OCR with ABBYY FineReader
Overview
Teaching: 30 min
Exercises: 5 minQuestions
How is ABBYY different from Acrobat?
How can you enhance PDFs for OCR?
How can you preview, edit, and export your OCR?
Objectives
Explain methods to improve OCR quality in ABBYY
Explain how to edit and correct OCR text
Enhancing PDFs to improve OCR accuracy
- Even the best qualtiy scan can cause OCR issues. There are several stategies for editing a PDF to help improve OCR quality:
- Removing background color (black text on a white background).
- Increasing contrast
- Straightening & de-skewing text
- Removing noise or extraneous marks
OCR with ABBYY Finereader
- ABBYY Finereader for quick conversion of PDFs, including basic OCR
- ABBYY OCR Editor for more OCR options, custom pattern recognition, language selection, and more.
Getting Started with ABBYY
- Right-click on PDF named ‘InterAmerican.pdf’, select Open with ABBYY FineReader 14.
- Click the ‘Recognize Text’ drop-down and select ‘Open in OCR Editor’.
Viewing OCR output
- After the OCR process is complete, we can compare the original document to the text-only version.
- ABBYY highlights potential errors in blue. We can manually correct or edit the text data before saving/exporting for greater QA.
Spend a few minutes manually correcting and verifying highlighted text.
Improving OCR Quality
- ABBYY provides a built-in image editor to correct scans increasing the legibility of the text.
- The default option will try to intellegently correct the image so the OCR engine can more easily recognize text. You can also edit the scans manually.
Using the Image Editor
- Right-click on PDF named ‘PlantPestsCT.pdf’, select Open with ABBYY FineReader 14.
- Click the ‘Recognize Text’ drop-down and select ‘Open in OCR Editor’.
- You’ll see the recognized text quality is very low. We can use the built-in image editing tools to improve the accuracy of the OCR.
- Click ‘Image Editor’. This will open a new interface in ABBYY for editing images to improve OCR quality.
- There are several tasks we can do to improve the OCR quality:
- Crop out non-essential features
- Change background color to white
- Increase contrast or brightness
- de-skew words/lines
- Remove noise & marks
- Edits can be applied to a single page, even or odd pages, or all pages.
Creating Templates
Area templates allow us to identify all the text boxes on one page and apply an identical layout to other pages. We can even save these templates for use in other ABBYY projects.
Create an Area Template
Many times, the text blocks of scanned books do not line up in the center of the scan. Often, the text for even vs odd pages will be aligned differently on the page. We can account for this with our templates.
- Choose page 2 and draw a green text box around the main block of text.

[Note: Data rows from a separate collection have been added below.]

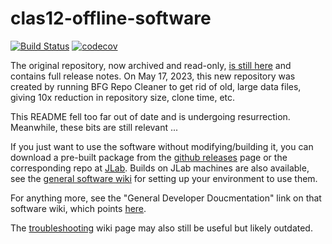# clas12-offline-software
[![Build Status](https://github.com/jeffersonlab/clas12-offline-software/workflows/Coatjava-CI/badge.svg)](https://github.com/jeffersonlab/clas12-offline-software/actions)
[![codecov](https://codecov.io/gh/JeffersonLab/clas12-offline-software/branch/development/graph/badge.svg?precision=2)](https://codecov.io/gh/JeffersonLab/clas12-offline-software/branch/development)

The original repository, now archived and read-only, [is still here](https://github.com/JeffersonLab/clas12-offline-software) and contains full release notes.  On May 17, 2023, this new repository was created by running BFG Repo Cleaner to get rid of old, large data files, giving 10x reduction in repository size, clone time, etc. 

<!--## Quick Start-->

This README fell too far out of date and is undergoing resurrection.  Meanwhile, these bits are still relevant ...

If you just want to use the software without modifying/building it, you can download a pre-built package from the [github releases](https://github.com/JeffersonLab/clas12-offline-software/releases) page or the corresponding repo at [JLab](https://clasweb.jlab.org/clas12offline/distribution/coatjava/).  Builds on JLab machines are also available, see the [general software wiki](https://clasweb.jlab.org/wiki/index.php/CLAS12_Software_Center) for setting up your environment to use them.

For anything more, see the "General Developer Doucmentation" link on that software wiki, which points [here](https://clasweb.jlab.org/wiki/index.php/COATJAVA_Developer_Docs).

The [troubleshooting](https://github.com/JeffersonLab/clas12-offline-software/wiki/Troubleshooting) wiki page may also still be useful but likely outdated.

<!--Javadocs can be found at the repository's [gh-page](https://jeffersonlab.github.io/clas12-offline-software/). A build history can be found at [Travis CI](https://travis-ci.org/JeffersonLab/clas12-offline-software).-->

<!--
## Repository Structure and Dependency Management
### Common Tools
The heart and soul of coatjava is the common tools, or coat-libs, the source code for which can be found in the common-tools subdirectory. coat-libs has 6 modules - clas-utils, clas-physics, clas-io, clas-geometry, clas-detector, and clas-reco - each of which is contained in a subdirectory of common-tools and has the following dependencies. The order of the modules matters and a module can depend on previous modules.

* clas-utils: Apache Commons Math (https://mvnrepository.com/artifact/org.apache.commons/commons-math3)
* clas-physics: none
* clas-io: org.jlab.coda.jevio, org.hep.hipo.hipo, org.jlab.coda.et, org.jlab.coda.xmsg (all from http://clasweb.jlab.org/clas12maven/), and clas-utils
* clas-geometry: ccdb (http://clasweb.jlab.org/clas12maven/)
* clas-detector: clas-utils, clas-io, clas-geometry, org.jlab.groot (http://clasweb.jlab.org/clas12maven/)
* clas-reco: clas-io, clas-physics, clas-utils, clas-detector

(Aside: It would be good to know where the source code is for all of the above dependencies. groot and hipo are currently kept in Gagik's personal github account (gavalian), but he has discussed moving them to the JeffersonLab organization in the future. From within JLab, the clas12maven repo is at /group/clas/www/clasweb/html/clas12maven/org/jlab/coat/)

When build-coatjava.sh runs, it first goes into common-tools and uses Maven to build the coat-libs jar and then creates a new local repository (myLocalMvnRepo) and adds coat-libs to this repository for other parts of the project to use.

Merging of the various reconstruction codes was finished on April 14, 2017. The commit histories were preserved; however, take note of github's method of displaying commit histories: https://help.github.com/articles/differences-between-commit-views/

## some useful links:
http://scottwb.com/blog/2012/07/14/merge-git-repositories-and-preseve-commit-history/ <br>
https://www.smashingmagazine.com/2014/05/moving-git-repository-new-server/ <br>
http://roufid.com/3-ways-to-add-local-jar-to-maven-project/ <br>
http://stackoverflow.com/questions/4955635/how-to-add-local-jar-files-in-maven-project <br>
http://stackoverflow.com/questions/600079/how-do-i-clone-a-subdirectory-only-of-a-git-repository/28039894#28039894

-->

- Right-click on any existing grenn text boxes and select ‘Delete’. These boxes contain, page numbers, watermarks, and other text we don’t want to include (note this will also ignore any images on the page).
- Choose ‘Area’ from the top menu and select ‘Save Area Template’.
- Name the template ‘trees_even.blk’ and save.
- Now select page 3 and repeat the steps 1 and 2 above.
- Name the template ‘trees_odd.blk’
- From the ‘Pages’ toolbar, click the three dots, ‘Select Pages’, and then ‘Even Pages’.
- With the even pages highlighted, choose ‘Area’ from the top menu, select ‘Load Area Template’, and choose ‘trees_even.blk’.
- Repeat steps 4 and 5 using the odd pages and odd tamplate.
- ‘Recognize’ the text again and see how the output changes.
Key Points
ABBYY can enhance documents to improve OCR quality.
ABBY works with PDFs or any image format.